What your team heard was “Hey, I want to hear your ideas as long as they’re the ideas I want to hear and pertain to the topics I want to hear about, but I’m not going to tell you the topics, so share at your own risk and may the odds be ever in your favor.”
So your team stayed quiet.
Good news, you can turn the odds in your favor if you do this ONE thing:
Give them constraints.
It seems counterintuitive.
After all, shouldn’t creativity be unconstrained?
Isn’t ideation all about blue sky crazy thinking?
Doesn’t innovation require us to unshackle ourselves from what is practical and dream of what’s possible?
No. No. No.
Constraints fuel creativity
You don’t have infinite money, people, or time. *
Which means you have constraints.
Don’t run from that fact. Don’t hide from it. Don’t ignore it,
Embrace it because it is what fuels creation, innovation, and growth.
No one knew that better than Orson Welles (and he was a pretty creative guy)
“The enemy of art is the absence of limitations,” he told filmmaker Henry Jaglom. “Economically and creatively, that’s the most important advice you can be given. You have limitations; you don’t have $ 1 million to blow up that bridge, so you have to create something else on film to produce the same effect. Instead of having money to hire hundreds of extras, you have to sneak a cameraman in a wheelchair through the streets of New York City and steal the shot, which gives you a look of much greater reality.”

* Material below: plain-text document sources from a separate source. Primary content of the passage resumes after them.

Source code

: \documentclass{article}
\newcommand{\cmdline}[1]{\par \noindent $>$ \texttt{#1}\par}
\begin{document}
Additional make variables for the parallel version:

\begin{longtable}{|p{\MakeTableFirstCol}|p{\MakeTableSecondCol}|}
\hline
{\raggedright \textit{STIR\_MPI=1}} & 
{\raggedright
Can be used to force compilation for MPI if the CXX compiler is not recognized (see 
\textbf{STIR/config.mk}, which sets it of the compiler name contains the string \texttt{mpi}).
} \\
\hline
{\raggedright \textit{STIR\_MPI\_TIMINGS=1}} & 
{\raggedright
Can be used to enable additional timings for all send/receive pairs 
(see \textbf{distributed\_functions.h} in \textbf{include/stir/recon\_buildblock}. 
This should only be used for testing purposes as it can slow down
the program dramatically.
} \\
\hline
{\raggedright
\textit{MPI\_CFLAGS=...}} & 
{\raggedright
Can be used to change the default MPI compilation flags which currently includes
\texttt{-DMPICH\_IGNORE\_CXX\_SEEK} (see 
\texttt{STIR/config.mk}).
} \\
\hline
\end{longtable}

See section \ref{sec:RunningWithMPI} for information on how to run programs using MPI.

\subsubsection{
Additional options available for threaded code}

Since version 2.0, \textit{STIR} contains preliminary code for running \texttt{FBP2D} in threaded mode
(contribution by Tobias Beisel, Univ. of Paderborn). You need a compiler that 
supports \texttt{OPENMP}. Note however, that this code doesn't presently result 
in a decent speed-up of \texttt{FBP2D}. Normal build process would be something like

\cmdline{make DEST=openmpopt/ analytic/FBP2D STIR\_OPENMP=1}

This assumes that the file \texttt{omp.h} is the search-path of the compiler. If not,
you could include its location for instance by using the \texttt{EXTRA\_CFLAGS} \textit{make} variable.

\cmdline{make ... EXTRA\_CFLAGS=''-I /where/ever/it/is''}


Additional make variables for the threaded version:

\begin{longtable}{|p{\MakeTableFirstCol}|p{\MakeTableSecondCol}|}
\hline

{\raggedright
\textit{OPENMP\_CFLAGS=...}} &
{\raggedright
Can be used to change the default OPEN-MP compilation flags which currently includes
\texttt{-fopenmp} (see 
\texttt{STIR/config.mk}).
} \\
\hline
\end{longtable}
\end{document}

If constraints can create Citizen Kane, imagine what they can do for your business.
Constraints demand focus
Think about the last movie you saw that was way too long. Or the book that could have been an article. Or the meeting that should have been an email.
When you have all the money, time, or resources you need, you can do anything and try to do everything. Unfortunately, the result is usually a bloated confusing mess that leaves your customers feeling like they’ve lost more than they gained.
But when you only have 2 hours or 300 pages to tell a story, 20 minutes instead of four hours for a presentation, or $10,000 to create a new product, you get crystal clear on what you’re trying to accomplish, prioritize what you need, and leave everything else behind.
Constraints cause tension which leads to choices
In The Offer, a fantastic series about the making of The Godfather, there’s a great scene in which the studio executive demands that Francis Ford Coppola cut 45 minutes from the film (and helpfully suggests cutting all the scenes set in Sicily). The reason? So that theaters can host five showings per day instead of four.
Two hours is a constraint.
Sicily is where Michael abandons all hope of a normal life.
The tension between revenue and story, business and art, is real.
Tension requires you to make choices. Constraints shouldn’t always win. But they should always be present.
Constraints create value
The next time you ask for ideas sprinkle in some constraints.
- “I’d like your ideas for how we can use existing assets to expand into new markets.”
- “How can we earn more money from existing customers without raising prices?”
- “What can we stop doing so we can focus on high-priority work and avoid burnout?”
You’ll find that adding a few constraints to your request for ideas will be an offer your team can’t refuse.
*If you do have unlimited people, money, and time, please let me know. I’d love to talk to you.